Sie löst nostalgische Gefühle aus, wo immer sie auftaucht. Kein Wunder, hat doch die Grand Old Lady DC-3 – und mit ihr das militärische Pendant C-47 – in der Zivil- und Militärluftfahrt ganze Epochen nachhaltig geprägt. Stichworte gefällig? Luftlandeoperationen anlässlich der Invasion alliierter Truppen in der Normandie. Berliner Luftbrücke, bei der sich das Flugzeug vom ehemaligen Kriegsgerät zum «Friedensvogel» und Symbol der trans­atlantischen Freundschaft wandelte. Swissair, eine der ersten europäischen Fluggesellschaften, welche die DC-3 bereits vor dem Zweiten Weltkrieg einsetzte. Classic Air, gegründet 1985 durch den Unternehmer Bruno Dobler, der die Ära der Propeller-Luftfahrt der 1940er- und 50er-Jahre für Passagiere wieder erlebbar machte. Classic Formation in Grenchen, die gleich zwei flugfähige DC-3 betreibt und in Formation mit Beechcraft-18-Maschinen an Airshows präsentiert. Nun also ist die legendäre DC-3 90 Jahre alt. Im neuen COCKPIT erfahren Sie mehr über ihr bewegtes Leben – und über einen Piloten, welcher die DC-3 seit nunmehr 40 Jahren fliegt.

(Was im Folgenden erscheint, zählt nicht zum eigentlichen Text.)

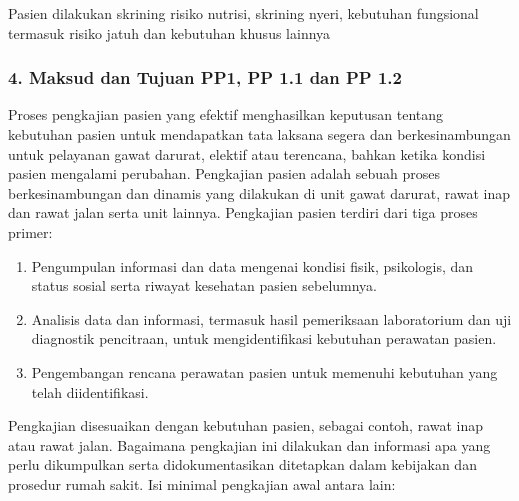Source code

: \documentclass[
]{book}
\providecommand{\tightlist}{%
  \setlength{\itemsep}{0pt}\setlength{\parskip}{0pt}}
\begin{document}
Pasien dilakukan skrining risiko nutrisi, skrining nyeri, kebutuhan fungsional termasuk risiko jatuh dan kebutuhan khusus lainnya

\hypertarget{maksud-dan-tujuan-pp1-pp-1.1-dan-pp-1.2}{%
\subsubsection*{4. Maksud dan Tujuan PP1, PP 1.1 dan PP 1.2}\label{maksud-dan-tujuan-pp1-pp-1.1-dan-pp-1.2}}

Proses pengkajian pasien yang efektif menghasilkan keputusan tentang kebutuhan pasien untuk mendapatkan tata laksana segera dan berkesinambungan untuk pelayanan gawat darurat, elektif atau terencana, bahkan ketika kondisi pasien mengalami perubahan. Pengkajian pasien adalah sebuah proses berkesinambungan dan dinamis yang dilakukan di unit gawat darurat, rawat inap dan rawat jalan serta unit lainnya. Pengkajian pasien terdiri dari tiga proses primer:

\begin{enumerate}
\def\labelenumi{\alph{enumi}.}
\tightlist
\item
  Pengumpulan informasi dan data mengenai kondisi fisik, psikologis, dan status sosial serta riwayat kesehatan pasien sebelumnya.
\item
  Analisis data dan informasi, termasuk hasil pemeriksaan laboratorium dan uji diagnostik pencitraan, untuk mengidentifikasi kebutuhan perawatan pasien.
\item
  Pengembangan rencana perawatan pasien untuk memenuhi kebutuhan yang telah diidentifikasi.
\end{enumerate}

Pengkajian disesuaikan dengan kebutuhan pasien, sebagai contoh, rawat inap atau rawat jalan. Bagaimana pengkajian ini dilakukan dan informasi apa yang perlu dikumpulkan serta didokumentasikan ditetapkan dalam kebijakan dan prosedur rumah sakit.
Isi minimal pengkajian awal antara lain:
\end{document}

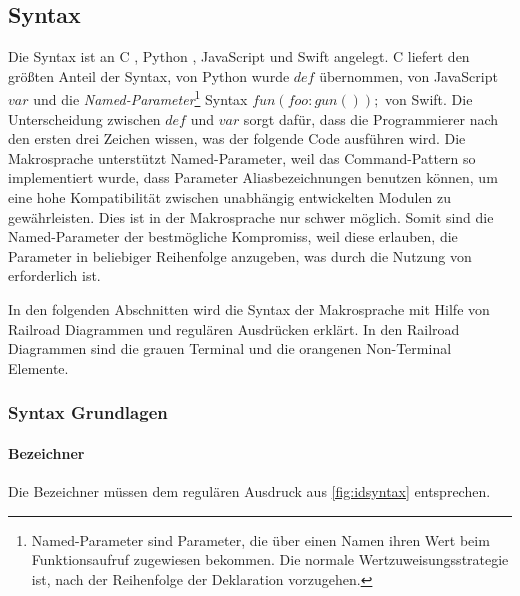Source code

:   \subsection{Syntax}
  \label{ssec:Syntax}
    Die Syntax ist an C \autocite{C-std}, Python \autocite{Python-std}, JavaScript \autocite{Ecma-std} und Swift \autocite{Swift-std} angelegt. C liefert den größten Anteil der Syntax, von Python wurde \myMIn$def$ übernommen, von JavaScript \myMIn$var$ und die \emph{Named-Parameter}\footnote{
      Named-Parameter sind Parameter, die über einen Namen ihren Wert beim Funktionsaufruf zugewiesen bekommen. Die normale Wertzuweisungsstrategie ist, nach der Reihenfolge der Deklaration vorzugehen.
    }
    Syntax \myMIn$fun(foo:gun());$ von Swift. Die Unterscheidung zwischen \myMIn$def$ und \myMIn$var$ sorgt dafür, dass die Programmierer nach den ersten drei Zeichen wissen, was der folgende Code ausführen wird. Die Makrosprache unterstützt Named-Parameter, weil das Command-Pattern so implementiert wurde, dass Parameter Aliasbezeichnungen benutzen können, um eine hohe Kompatibilität zwischen unabhängig entwickelten Modulen zu gewährleisten. Dies ist in der Makrosprache nur schwer möglich. Somit sind die Named-Parameter der bestmögliche Kompromiss, weil diese erlauben, die Parameter in beliebiger Reihenfolge anzugeben, was durch die Nutzung von  erforderlich ist.

    In den folgenden Abschnitten wird die Syntax der Makrosprache mit Hilfe von Railroad Diagrammen und regulären Ausdrücken erklärt. In den Railroad Diagrammen sind die grauen Terminal und die orangenen Non-Terminal Elemente.

    \subsubsection{Syntax Grundlagen}
    \label{sssec:Syntax Grundlagen}
      \paragraph{Bezeichner}
        Die Bezeichner müssen dem regulären Ausdruck aus \autoref{fig:idsyntax} entsprechen.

Die USA befinden sich im Nahen Osten im Krieg. Was das Land aber nicht hindert, Airshows auszurichten und ihre Mittel von heute, sofern sie gerade verfügbar sind, aber auch von gestern vorzuführen. Etwa in Yuma, wo die 60. Yuma Airshow 250 Jahre USA, 40 Jahre VMFT-401 «Snipers» und die Rückkehr der Blue Angels nach vier Jahrzehnten zu einem eindrücklichen Gesamterlebnis verband. Im COCKPIT können Sie an diesem Erlebnis teilhaben. Und Sie erfahren, wie sich die Blue Angels in der kalifornischen Wüste bereits seit Monaten auf ihre Auftritte vorbereiten – unter besonderen Vorzeichen: Die Formation ­feiert ihr 80-jähriges Bestehen. Und ist im Jubiläumsjahr vom Konflikt im Nahen Osten ebenso tangiert, führt dieser doch zu Anpassungen im ­Airshow-Kalender.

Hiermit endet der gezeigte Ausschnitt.